Not because I wanted to oppose anything, but I was more interested in enriching Rails with additional layers as I felt it's lacking a lot of necessary abstractions. The Rails Way oversimplifies things and you keep a lot of responsibilities in one big class. I didn't feel that's proper OOP, so I introduced small, clean, encapsulated objects for view components, forms, parsing and rendering, control flow, and now we got Trailblazer as an umbrella project providing more layers for Ruby frameworks.

What do you like about Rails?

Definitely the community! The way this framework unites so many people of so many shades is crazy. When you're discussing how proper encapsulation looks, over the 6th beer in a pub in, say, Lviv (Ukraine), along with a dozen people you met a few hours ago, then you know this community kicks ass. To be fair, I'm happy Rails exists, I'm not a fan of how some parts are done, but over the past couple of years, it's been a great experience providing extensions that do not necessarily interfere with the framework itself. If you had asked me the same question 10 years ago, the answer would've been a different one. ;)

What is your go to web stack these days?

Rails, believe it or not! With the newer versions, it's been simple to strip off unnecessary extensions, and a lot of its tools and tool conventions (not the coding conventions!) are battle-tested and intuitive. For the near future, we're planning on exploring Hanami and dry-system for loading dependencies, but so far all our internal tools are Rails based, sugared with a Trailblazer architecture.

You're a prolific presenter. Name a couple of your favorite presentations you’ve given or venues you’ve attended.

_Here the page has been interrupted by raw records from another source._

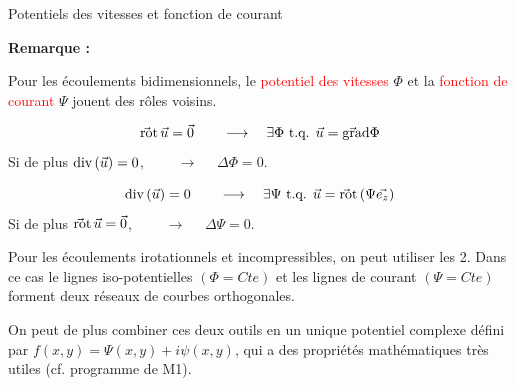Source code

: \begin{frame}{Potentiels des vitesses et fonction de courant}

\small

{\bf Remarque :}

Pour les écoulements bidimensionnels, le \textcolor{red}{potentiel des vitesses} $\Phi$ et la 
 \textcolor{red}{fonction de courant} $\Psi$ jouent des rôles voisins.

 \vspace{.5cm} 
 $$
 \vec{\mbox{\rm ro}}\mbox{\rm t}\, \vec{u}  =  \vec{0} \qquad \longrightarrow \quad \exists   \Phi \mbox{ t.q. } \vec u = \vec{\mbox{\rm gra}}\mbox{\rm d} \Phi
 $$
 Si de plus $\mbox{\rm div}\, (\vec{u}) = 0$, $\qquad  \longrightarrow \quad$ $\Delta \Phi = 0$.


 $$
 \mbox{\rm div}\, ( \vec{u})  =  0 \qquad  \longrightarrow \quad \exists   \Psi \mbox{ t.q. } \vec u = \vec{\mbox{\rm ro}}\mbox{\rm t}\, (\Psi \vec{e_z} )
 $$
 Si de plus $\vec{\mbox{\rm ro}}\mbox{\rm t}\, \vec{u} = \vec{0} $, $\qquad  \longrightarrow \quad$ $\Delta \Psi = 0$.
 
 \vspace{.5cm}
 
 Pour les écoulements irotationnels et incompressibles, on peut utiliser les 2. Dans ce cas le lignes iso-potentielles $(\Phi = Cte)$  et les lignes de courant   $(\Psi = Cte)$ forment 
 deux réseaux de courbes orthogonales.
 
 
 \vspace{.3cm}

 
 On peut de plus combiner ces deux outils en un unique potentiel complexe défini par $f(x,y) = \Psi(x,y) + i \psi(x,y)$, qui a des propriétés mathématiques très utiles (cf. programme de M1).
 
\end{frame}
 


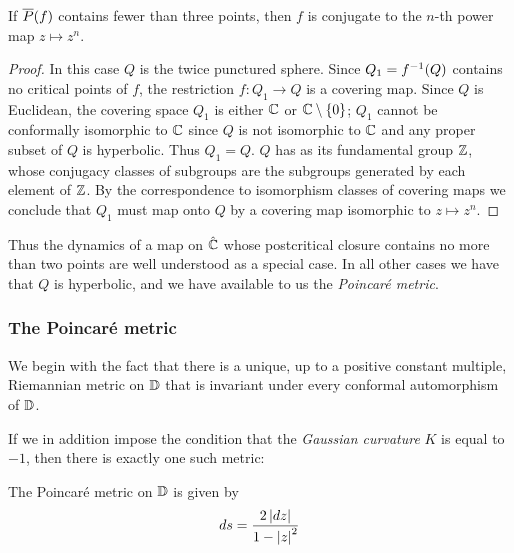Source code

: \documentclass[../main.tex]{subfiles}
\newcommand\postcl[1]{\cl{P}\if\relax\detokenize{#1}\relax\else(#1)\fi}
\begin{document}
\begin{lem}\label{lem:exceptional-Pf}
If $\postcl{f}$ contains fewer than three points, then $f$ is conjugate to the $n$-th power map $z \mapsto z^n$.
\end{lem}
\begin{proof}
In this case $Q$ is the twice punctured sphere. Since $Q_1 = f^{-1}(Q)$ contains no critical points of $f$, the restriction $f : Q_1 \to Q$ is a covering map. Since $Q$ is Euclidean, the covering space $Q_1$ is either $\mathbb{C}$ or $\mathbb{C}\setminus\{0\}$; $Q_1$ cannot be conformally isomorphic to $\mathbb{C}$ since $Q$ is not isomorphic to $\mathbb{C}$ and any proper subset of $Q$ is hyperbolic. Thus $Q_1 = Q$. $Q$ has as its fundamental group $\mathbb{Z}$, whose conjugacy classes of subgroups are the subgroups generated by each element of $\mathbb{Z}$. By the correspondence to isomorphism classes of covering maps we conclude that $Q_1$ must map onto $Q$ by a covering map isomorphic to $z \mapsto z^n$.
\end{proof}

Thus the dynamics of a map on $\hat{\mathbb{C}}$ whose postcritical closure contains no more than two points are well understood as a special case. In all other cases we have that $Q$ is hyperbolic, and we have available to us the \emph{Poincaré metric}.

\subsubsection{The Poincaré metric}

We begin with the fact that there is a unique, up to a positive constant multiple, Riemannian metric on $\mathbb{D}$ that is invariant under every conformal automorphism of $\mathbb{D}$.


If we in addition impose the condition that the \emph{Gaussian curvature} $K$ is equal to $-1$, then there is exactly one such metric:

\begin{exl}
The Poincaré metric on $\mathbb{D}$ is given by
\[
ds = \frac{2\left|dz\right|}{1-\left|z\right|^2}
\]
\end{exl}
\end{document}
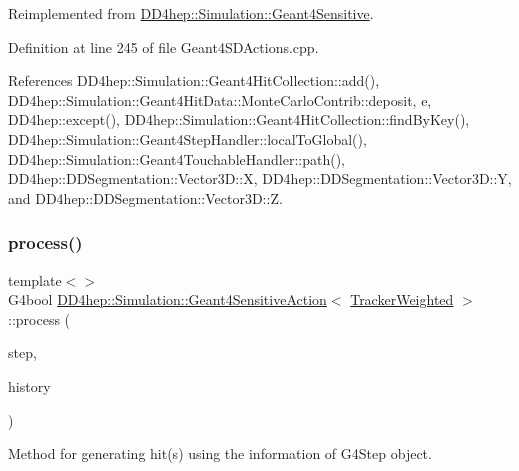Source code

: Reimplemented from \hyperlink{class_d_d4hep_1_1_simulation_1_1_geant4_sensitive_a9a9463a6c29a66dad43a52ffc9f7838d}{D\+D4hep\+::\+Simulation\+::\+Geant4\+Sensitive}.



Definition at line 245 of file Geant4\+S\+D\+Actions.\+cpp.



References D\+D4hep\+::\+Simulation\+::\+Geant4\+Hit\+Collection\+::add(), D\+D4hep\+::\+Simulation\+::\+Geant4\+Hit\+Data\+::\+Monte\+Carlo\+Contrib\+::deposit, e, D\+D4hep\+::except(), D\+D4hep\+::\+Simulation\+::\+Geant4\+Hit\+Collection\+::find\+By\+Key(), D\+D4hep\+::\+Simulation\+::\+Geant4\+Step\+Handler\+::local\+To\+Global(), D\+D4hep\+::\+Simulation\+::\+Geant4\+Touchable\+Handler\+::path(), D\+D4hep\+::\+D\+D\+Segmentation\+::\+Vector3\+D\+::X, D\+D4hep\+::\+D\+D\+Segmentation\+::\+Vector3\+D\+::Y, and D\+D4hep\+::\+D\+D\+Segmentation\+::\+Vector3\+D\+::Z.

\hypertarget{class_d_d4hep_1_1_simulation_1_1_geant4_sensitive_action_ad11ea4c3e4623fb5e2a8851d1aebb5c7}{}\label{class_d_d4hep_1_1_simulation_1_1_geant4_sensitive_action_ad11ea4c3e4623fb5e2a8851d1aebb5c7} 
\subsubsection{\texorpdfstring{process()}{process()}\hspace{0.1cm}{\footnotesize\ttfamily [5/7]}}
{\footnotesize\ttfamily template$<$$>$ \\
G4bool \hyperlink{class_d_d4hep_1_1_simulation_1_1_geant4_sensitive_action}{D\+D4hep\+::\+Simulation\+::\+Geant4\+Sensitive\+Action}$<$ \hyperlink{struct_d_d4hep_1_1_simulation_1_1_tracker_weighted}{Tracker\+Weighted} $>$\+::process (\begin{DoxyParamCaption}\item[{G4\+Step $\ast$}]{step,  }\item[{G4\+Touchable\+History $\ast$}]{history }\end{DoxyParamCaption})\hspace{0.3cm}{\ttfamily [virtual]}}



Method for generating hit(s) using the information of G4\+Step object.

I need to talk to my lawyer - this is a question I cannot answer easily. Every single conf I've been to has been magnificent. Generally speaking, I more and more enjoy giving talks with around 40 slides and a few code snippets to explain. It's more fun to banter and I always hated walking the audience through too much code. With this in mind, a talk I really enjoyed recently was 'If - The Vodka of Ruby' at RubyRussia. One of the conferences that comes to my mind is Rocky Mountain Ruby Conf, the venue was a cinema, and our lanyards were accepted as payment currency in most bars in Boulder - good times!

What is your go to pint?

As much as I love bitter German pilsner, I would die for a Little Creature pale ale from Freemantle, Australia right now. It tastes like a pretty strong IPA, deliciously flavored with beautiful fruity hops, making my mouth water as I type. Prost!